Spawns multiple conduit processes for higher client capacity.

Usage:

conduit start --multi-instance -m 500        # auto: 5 instances (100 clients each)
conduit start --instances 3 -m 300           # explicit: 3 instances

stats.json output:

{
  "liveInstances": 3,
  "totalInstances": 3,
  "connectedClients": 42,
  "instances": [
    {"id": "instance-0", "connected": 15},
    {"id": "instance-1", "connected": 14},
    {"id": "instance-2", "connected": 13}
  ]
}

How it works:

  • Parent spawns N child processes
  • Each child gets own data dir (~/.conduit/instance-N/)
  • Parent aggregates stats, writes combined stats.json
  • Clients/bandwidth split evenly across instances

Why subprocesses:
psiphon.SetNoticeWriter() is a global singleton. In-process multi-instance causes stats N-counting.

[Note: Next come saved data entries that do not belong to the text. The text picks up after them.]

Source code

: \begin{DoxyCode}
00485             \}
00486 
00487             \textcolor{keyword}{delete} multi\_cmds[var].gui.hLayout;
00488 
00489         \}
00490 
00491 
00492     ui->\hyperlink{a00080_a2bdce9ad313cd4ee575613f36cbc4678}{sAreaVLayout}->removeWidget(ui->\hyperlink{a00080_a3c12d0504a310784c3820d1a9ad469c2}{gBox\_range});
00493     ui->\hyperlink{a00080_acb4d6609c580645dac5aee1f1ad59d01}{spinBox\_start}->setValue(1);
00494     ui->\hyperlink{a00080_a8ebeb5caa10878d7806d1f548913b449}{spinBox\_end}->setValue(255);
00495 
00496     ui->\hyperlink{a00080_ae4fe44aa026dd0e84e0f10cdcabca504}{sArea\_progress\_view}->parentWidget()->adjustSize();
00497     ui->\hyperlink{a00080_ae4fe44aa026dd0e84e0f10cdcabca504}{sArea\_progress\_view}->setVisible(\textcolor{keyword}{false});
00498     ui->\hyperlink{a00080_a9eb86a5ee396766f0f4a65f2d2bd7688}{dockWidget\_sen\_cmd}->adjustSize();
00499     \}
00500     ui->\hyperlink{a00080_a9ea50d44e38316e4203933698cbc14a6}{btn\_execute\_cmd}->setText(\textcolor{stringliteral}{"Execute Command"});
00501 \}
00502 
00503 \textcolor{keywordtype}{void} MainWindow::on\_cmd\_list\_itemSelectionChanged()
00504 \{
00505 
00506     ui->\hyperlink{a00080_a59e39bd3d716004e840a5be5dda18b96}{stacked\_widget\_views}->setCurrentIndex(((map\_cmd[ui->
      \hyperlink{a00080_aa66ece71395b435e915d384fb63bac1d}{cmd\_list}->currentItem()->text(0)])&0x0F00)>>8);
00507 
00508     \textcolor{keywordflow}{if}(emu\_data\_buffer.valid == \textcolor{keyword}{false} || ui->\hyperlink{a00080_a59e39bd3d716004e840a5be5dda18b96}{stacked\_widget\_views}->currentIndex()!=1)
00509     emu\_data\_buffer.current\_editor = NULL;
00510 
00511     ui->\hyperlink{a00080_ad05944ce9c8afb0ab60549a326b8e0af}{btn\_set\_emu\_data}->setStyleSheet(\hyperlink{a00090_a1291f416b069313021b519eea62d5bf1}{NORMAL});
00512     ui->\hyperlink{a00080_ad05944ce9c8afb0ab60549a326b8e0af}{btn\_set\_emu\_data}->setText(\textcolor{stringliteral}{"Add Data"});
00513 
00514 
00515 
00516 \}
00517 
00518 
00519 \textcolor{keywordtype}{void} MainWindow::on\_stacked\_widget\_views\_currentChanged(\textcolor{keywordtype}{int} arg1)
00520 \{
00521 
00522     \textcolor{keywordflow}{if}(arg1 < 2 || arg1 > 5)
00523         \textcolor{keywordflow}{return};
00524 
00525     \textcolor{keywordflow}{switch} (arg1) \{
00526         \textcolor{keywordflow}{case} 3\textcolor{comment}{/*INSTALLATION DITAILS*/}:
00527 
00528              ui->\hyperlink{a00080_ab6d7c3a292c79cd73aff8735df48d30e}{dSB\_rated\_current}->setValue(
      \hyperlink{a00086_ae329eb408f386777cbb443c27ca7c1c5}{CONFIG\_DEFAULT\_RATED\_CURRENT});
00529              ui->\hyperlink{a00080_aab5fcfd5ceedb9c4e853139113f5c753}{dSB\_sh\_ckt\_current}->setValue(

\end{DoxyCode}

Solves the psiphon.SetNoticeWriter() global singleton issue by spawning
separate conduit processes instead of running instances in-process.

Changes:
- Add --multi-instance flag to spawn N child processes (1 per 100 clients)
- Add --instances flag for explicit instance count control
- New multi.go: subprocess spawner with stats aggregation
- Export FormatBytes/FormatDuration for use by multi-instance aggregator
- Parent captures child STATS lines and prints AGGREGATE every 10s
- Stats JSON includes per-instance breakdown
- Final stats write on graceful shutdown

Each child process has its own data directory with separate keys,
avoiding the global SetNoticeWriter conflict that caused N-counted stats.

Usage:
  conduit start --multi-instance -m 200  # spawns 2 instances
  conduit start --instances=3 -m 300     # explicit 3 instances
@amirhnajafiz
Copy link

@paradixe Why not just run separate instances as independent processes (or multiple docker containers)? In the proposed solution, if one of the sub-processes goes down (due to a network spike or any issue that causes it to reset), then all instances go down with it. Maybe a better retention policy would help, so clients aren’t lost when one instance fails?

@paradixe
Copy link
Author

@paradixe Why not just run separate instances as independent processes (or multiple docker containers)? In the proposed solution, if one of the sub-processes goes down (due to a network spike or any issue that causes it to reset), then all instances go down with it. Maybe a better retention policy would help, so clients aren’t lost when one instance fails?

@amirhnajafiz

  • You can run separate containers/systemd units - that works fine. This just adds convenience (single command, unified stats).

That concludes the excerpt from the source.